[Collected data]
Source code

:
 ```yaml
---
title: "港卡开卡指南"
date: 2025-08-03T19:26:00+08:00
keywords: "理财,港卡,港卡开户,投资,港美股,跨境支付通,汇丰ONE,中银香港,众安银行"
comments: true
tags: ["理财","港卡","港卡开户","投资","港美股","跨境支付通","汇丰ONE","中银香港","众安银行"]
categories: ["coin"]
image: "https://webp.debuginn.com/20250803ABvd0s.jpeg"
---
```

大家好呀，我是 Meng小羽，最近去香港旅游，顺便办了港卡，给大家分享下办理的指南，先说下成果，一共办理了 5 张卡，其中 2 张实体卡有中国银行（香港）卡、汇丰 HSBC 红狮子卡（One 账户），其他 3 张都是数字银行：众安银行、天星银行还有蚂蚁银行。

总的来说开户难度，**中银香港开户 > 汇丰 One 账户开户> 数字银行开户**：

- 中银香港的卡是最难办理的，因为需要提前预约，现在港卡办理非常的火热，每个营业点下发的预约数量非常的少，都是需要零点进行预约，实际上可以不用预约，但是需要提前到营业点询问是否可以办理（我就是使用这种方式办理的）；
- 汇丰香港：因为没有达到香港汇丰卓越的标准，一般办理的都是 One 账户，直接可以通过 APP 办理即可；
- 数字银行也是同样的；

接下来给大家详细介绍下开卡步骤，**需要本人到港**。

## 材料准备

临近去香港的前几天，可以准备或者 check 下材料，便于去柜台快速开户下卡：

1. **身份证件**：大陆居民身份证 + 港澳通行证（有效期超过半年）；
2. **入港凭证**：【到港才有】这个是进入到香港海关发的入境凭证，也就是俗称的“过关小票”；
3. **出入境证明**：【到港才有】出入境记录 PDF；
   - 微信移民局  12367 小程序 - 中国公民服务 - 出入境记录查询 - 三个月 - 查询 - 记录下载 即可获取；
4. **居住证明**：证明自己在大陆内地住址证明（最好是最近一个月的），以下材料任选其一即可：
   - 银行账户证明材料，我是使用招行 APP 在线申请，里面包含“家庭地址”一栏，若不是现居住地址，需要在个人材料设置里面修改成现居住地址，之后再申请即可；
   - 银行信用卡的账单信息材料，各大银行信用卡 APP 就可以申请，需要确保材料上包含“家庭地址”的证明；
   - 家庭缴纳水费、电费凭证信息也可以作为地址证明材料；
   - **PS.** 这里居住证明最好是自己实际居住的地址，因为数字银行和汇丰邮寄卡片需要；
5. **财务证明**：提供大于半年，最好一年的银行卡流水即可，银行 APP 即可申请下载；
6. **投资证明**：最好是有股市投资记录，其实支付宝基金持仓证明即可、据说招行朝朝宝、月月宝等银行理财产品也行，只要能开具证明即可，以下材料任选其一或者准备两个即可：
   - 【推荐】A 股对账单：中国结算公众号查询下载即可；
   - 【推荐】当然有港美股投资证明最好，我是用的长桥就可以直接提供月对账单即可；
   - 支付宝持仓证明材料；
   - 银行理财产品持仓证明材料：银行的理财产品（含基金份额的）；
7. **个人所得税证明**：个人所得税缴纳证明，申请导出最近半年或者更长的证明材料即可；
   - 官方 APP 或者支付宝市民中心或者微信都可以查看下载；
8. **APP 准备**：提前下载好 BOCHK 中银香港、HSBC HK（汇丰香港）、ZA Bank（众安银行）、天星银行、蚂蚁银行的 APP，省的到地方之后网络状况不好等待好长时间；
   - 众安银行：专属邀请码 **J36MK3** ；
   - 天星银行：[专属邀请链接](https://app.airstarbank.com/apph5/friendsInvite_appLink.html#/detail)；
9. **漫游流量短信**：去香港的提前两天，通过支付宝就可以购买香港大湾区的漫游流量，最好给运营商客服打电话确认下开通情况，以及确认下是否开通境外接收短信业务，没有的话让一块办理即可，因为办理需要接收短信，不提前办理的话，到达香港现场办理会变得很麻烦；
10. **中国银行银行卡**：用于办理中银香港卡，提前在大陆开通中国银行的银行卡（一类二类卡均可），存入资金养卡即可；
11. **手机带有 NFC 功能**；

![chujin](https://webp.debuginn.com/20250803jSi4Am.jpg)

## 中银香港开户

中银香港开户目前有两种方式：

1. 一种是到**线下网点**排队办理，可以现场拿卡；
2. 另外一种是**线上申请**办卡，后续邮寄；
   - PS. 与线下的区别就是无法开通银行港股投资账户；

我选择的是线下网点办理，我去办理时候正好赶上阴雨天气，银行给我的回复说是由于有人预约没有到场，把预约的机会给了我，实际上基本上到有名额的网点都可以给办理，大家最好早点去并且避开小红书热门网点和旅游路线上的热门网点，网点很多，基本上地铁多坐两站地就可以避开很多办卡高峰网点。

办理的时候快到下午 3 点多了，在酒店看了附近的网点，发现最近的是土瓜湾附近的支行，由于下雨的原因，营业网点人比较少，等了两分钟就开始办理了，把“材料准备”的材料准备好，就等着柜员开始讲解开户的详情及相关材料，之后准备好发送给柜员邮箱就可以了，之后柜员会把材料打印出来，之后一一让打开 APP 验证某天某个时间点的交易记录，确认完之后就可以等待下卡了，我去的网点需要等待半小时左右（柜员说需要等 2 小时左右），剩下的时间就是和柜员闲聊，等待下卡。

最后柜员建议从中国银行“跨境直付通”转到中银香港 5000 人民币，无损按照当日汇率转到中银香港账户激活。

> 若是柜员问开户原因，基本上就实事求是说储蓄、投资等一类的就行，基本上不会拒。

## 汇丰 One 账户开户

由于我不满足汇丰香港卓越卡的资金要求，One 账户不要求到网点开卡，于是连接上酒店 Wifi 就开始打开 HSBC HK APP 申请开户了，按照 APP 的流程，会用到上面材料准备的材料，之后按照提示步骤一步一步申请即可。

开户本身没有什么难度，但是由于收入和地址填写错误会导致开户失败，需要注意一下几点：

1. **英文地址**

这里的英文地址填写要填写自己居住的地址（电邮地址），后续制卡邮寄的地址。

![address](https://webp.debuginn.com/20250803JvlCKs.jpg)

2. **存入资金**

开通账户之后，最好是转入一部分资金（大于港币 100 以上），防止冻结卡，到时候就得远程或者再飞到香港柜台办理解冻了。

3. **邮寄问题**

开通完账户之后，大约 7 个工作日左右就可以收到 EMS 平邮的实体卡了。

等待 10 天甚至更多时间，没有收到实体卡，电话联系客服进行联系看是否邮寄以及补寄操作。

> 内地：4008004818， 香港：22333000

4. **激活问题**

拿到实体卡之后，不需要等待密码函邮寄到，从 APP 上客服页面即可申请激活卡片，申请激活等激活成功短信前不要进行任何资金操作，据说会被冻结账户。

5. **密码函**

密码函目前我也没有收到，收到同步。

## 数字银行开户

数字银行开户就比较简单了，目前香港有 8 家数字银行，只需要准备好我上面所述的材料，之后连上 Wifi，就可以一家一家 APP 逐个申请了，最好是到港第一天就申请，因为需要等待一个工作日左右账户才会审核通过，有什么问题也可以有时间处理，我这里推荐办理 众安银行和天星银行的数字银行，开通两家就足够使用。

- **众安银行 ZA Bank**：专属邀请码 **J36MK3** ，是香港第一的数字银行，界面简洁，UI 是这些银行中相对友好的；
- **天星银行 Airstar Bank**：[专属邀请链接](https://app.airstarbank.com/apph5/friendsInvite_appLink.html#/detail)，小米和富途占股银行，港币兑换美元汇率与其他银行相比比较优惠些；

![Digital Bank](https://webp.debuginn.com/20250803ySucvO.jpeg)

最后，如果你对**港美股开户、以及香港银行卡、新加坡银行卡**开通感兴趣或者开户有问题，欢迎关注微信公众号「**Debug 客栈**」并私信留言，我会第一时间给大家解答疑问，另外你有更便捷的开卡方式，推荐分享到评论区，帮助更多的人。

__What you are asked to do__
Your task is to repeat each of the records above exactly.

__Final answer__
Source code

:
 ```yaml
---
title: "港卡开卡指南"
date: 2025-08-03T19:26:00+08:00
keywords: "理财,港卡,港卡开户,投资,港美股,跨境支付通,汇丰ONE,中银香港,众安银行"
comments: true
tags: ["理财","港卡","港卡开户","投资","港美股","跨境支付通","汇丰ONE","中银香港","众安银行"]
categories: ["coin"]
image: "https://webp.debuginn.com/20250803ABvd0s.jpeg"
---
```

大家好呀，我是 Meng小羽，最近去香港旅游，顺便办了港卡，给大家分享下办理的指南，先说下成果，一共办理了 5 张卡，其中 2 张实体卡有中国银行（香港）卡、汇丰 HSBC 红狮子卡（One 账户），其他 3 张都是数字银行：众安银行、天星银行还有蚂蚁银行。

总的来说开户难度，**中银香港开户 > 汇丰 One 账户开户> 数字银行开户**：

- 中银香港的卡是最难办理的，因为需要提前预约，现在港卡办理非常的火热，每个营业点下发的预约数量非常的少，都是需要零点进行预约，实际上可以不用预约，但是需要提前到营业点询问是否可以办理（我就是使用这种方式办理的）；
- 汇丰香港：因为没有达到香港汇丰卓越的标准，一般办理的都是 One 账户，直接可以通过 APP 办理即可；
- 数字银行也是同样的；

接下来给大家详细介绍下开卡步骤，**需要本人到港**。

## 材料准备

临近去香港的前几天，可以准备或者 check 下材料，便于去柜台快速开户下卡：

1. **身份证件**：大陆居民身份证 + 港澳通行证（有效期超过半年）；
2. **入港凭证**：【到港才有】这个是进入到香港海关发的入境凭证，也就是俗称的“过关小票”；
3. **出入境证明**：【到港才有】出入境记录 PDF；
   - 微信移民局  12367 小程序 - 中国公民服务 - 出入境记录查询 - 三个月 - 查询 - 记录下载 即可获取；
4. **居住证明**：证明自己在大陆内地住址证明（最好是最近一个月的），以下材料任选其一即可：
   - 银行账户证明材料，我是使用招行 APP 在线申请，里面包含“家庭地址”一栏，若不是现居住地址，需要在个人材料设置里面修改成现居住地址，之后再申请即可；
   - 银行信用卡的账单信息材料，各大银行信用卡 APP 就可以申请，需要确保材料上包含“家庭地址”的证明；
   - 家庭缴纳水费、电费凭证信息也可以作为地址证明材料；
   - **PS.** 这里居住证明最好是自己实际居住的地址，因为数字银行和汇丰邮寄卡片需要；
5. **财务证明**：提供大于半年，最好一年的银行卡流水即可，银行 APP 即可申请下载；
6. **投资证明**：最好是有股市投资记录，其实支付宝基金持仓证明即可、据说招行朝朝宝、月月宝等银行理财产品也行，只要能开具证明即可，以下材料任选其一或者准备两个即可：
   - 【推荐】A 股对账单：中国结算公众号查询下载即可；
   - 【推荐】当然有港美股投资证明最好，我是用的长桥就可以直接提供月对账单即可；
   - 支付宝持仓证明材料；
   - 银行理财产品持仓证明材料：银行的理财产品（含基金份额的）；
7. **个人所得税证明**：个人所得税缴纳证明，申请导出最近半年或者更长的证明材料即可；
   - 官方 APP 或者支付宝市民中心或者微信都可以查看下载；
8. **APP 准备**：提前下载好 BOCHK 中银香港、HSBC HK（汇丰香港）、ZA Bank（众安银行）、天星银行、蚂蚁银行的 APP，省的到地方之后网络状况不好等待好长时间；
   - 众安银行：专属邀请码 **J36MK3** ；
   - 天星银行：[专属邀请链接](https://app.airstarbank.com/apph5/friendsInvite_appLink.html#/detail)；
9. **漫游流量短信**：去香港的提前两天，通过支付宝就可以购买香港大湾区的漫游流量，最好给运营商客服打电话确认下开通情况，以及确认下是否开通境外接收短信业务，没有的话让一块办理即可，因为办理需要接收短信，不提前办理的话，到达香港现场办理会变得很麻烦；
10. **中国银行银行卡**：用于办理中银香港卡，提前在大陆开通中国银行的银行卡（一类二类卡均可），存入资金养卡即可；
11. **手机带有 NFC 功能**；

![chujin](https://webp.debuginn.com/20250803jSi4Am.jpg)

## 中银香港开户

中银香港开户目前有两种方式：

1. 一种是到**线下网点**排队办理，可以现场拿卡；
2. 另外一种是**线上申请**办卡，后续邮寄；
   - PS. 与线下的区别就是无法开通银行港股投资账户；

我选择的是线下网点办理，我去办理时候正好赶上阴雨天气，银行给我的回复说是由于有人预约没有到场，把预约的机会给了我，实际上基本上到有名额的网点都可以给办理，大家最好早点去并且避开小红书热门网点和旅游路线上的热门网点，网点很多，基本上地铁多坐两站地就可以避开很多办卡高峰网点。

办理的时候快到下午 3 点多了，在酒店看了附近的网点，发现最近的是土瓜湾附近的支行，由于下雨的原因，营业网点人比较少，等了两分钟就开始办理了，把“材料准备”的材料准备好，就等着柜员开始讲解开户的详情及相关材料，之后准备好发送给柜员邮箱就可以了，之后柜员会把材料打印出来，之后一一让打开 APP 验证某天某个时间点的交易记录，确认完之后就可以等待下卡了，我去的网点需要等待半小时左右（柜员说需要等 2 小时左右），剩下的时间就是和柜员闲聊，等待下卡。

最后柜员建议从中国银行“跨境直付通”转到中银香港 5000 人民币，无损按照当日汇率转到中银香港账户激活。

> 若是柜员问开户原因，基本上就实事求是说储蓄、投资等一类的就行，基本上不会拒。

## 汇丰 One 账户开户

由于我不满足汇丰香港卓越卡的资金要求，One 账户不要求到网点开卡，于是连接上酒店 Wifi 就开始打开 HSBC HK APP 申请开户了，按照 APP 的流程，会用到上面材料准备的材料，之后按照提示步骤一步一步申请即可。

开户本身没有什么难度，但是由于收入和地址填写错误会导致开户失败，需要注意一下几点：

1. **英文地址**

这里的英文地址填写要填写自己居住的地址（电邮地址），后续制卡邮寄的地址。

![address](https://webp.debuginn.com/20250803JvlCKs.jpg)

2. **存入资金**

开通账户之后，最好是转入一部分资金（大于港币 100 以上），防止冻结卡，到时候就得远程或者再飞到香港柜台办理解冻了。

3. **邮寄问题**

开通完账户之后，大约 7 个工作日左右就可以收到 EMS 平邮的实体卡了。

等待 10 天甚至更多时间，没有收到实体卡，电话联系客服进行联系看是否邮寄以及补寄操作。

> 内地：4008004818， 香港：22333000

4. **激活问题**

拿到实体卡之后，不需要等待密码函邮寄到，从 APP 上客服页面即可申请激活卡片，申请激活等激活成功短信前不要进行任何资金操作，据说会被冻结账户。

5. **密码函**

密码函目前我也没有收到，收到同步。

## 数字银行开户

数字银行开户就比较简单了，目前香港有 8 家数字银行，只需要准备好我上面所述的材料，之后连上 Wifi，就可以一家一家 APP 逐个申请了，最好是到港第一天就申请，因为需要等待一个工作日左右账户才会审核通过，有什么问题也可以有时间处理，我这里推荐办理 众安银行和天星银行的数字银行，开通两家就足够使用。

- **众安银行 ZA Bank**：专属邀请码 **J36MK3** ，是香港第一的数字银行，界面简洁，UI 是这些银行中相对友好的；
- **天星银行 Airstar Bank**：[专属邀请链接](https://app.airstarbank.com/apph5/friendsInvite_appLink.html#/detail)，小米和富途占股银行，港币兑换美元汇率与其他银行相比比较优惠些；

![Digital Bank](https://webp.debuginn.com/20250803ySucvO.jpeg)

最后，如果你对**港美股开户、以及香港银行卡、新加坡银行卡**开通感兴趣或者开户有问题，欢迎关注微信公众号「**Debug 客栈**」并私信留言，我会第一时间给大家解答疑问，另外你有更便捷的开卡方式，推荐分享到评论区，帮助更多的人。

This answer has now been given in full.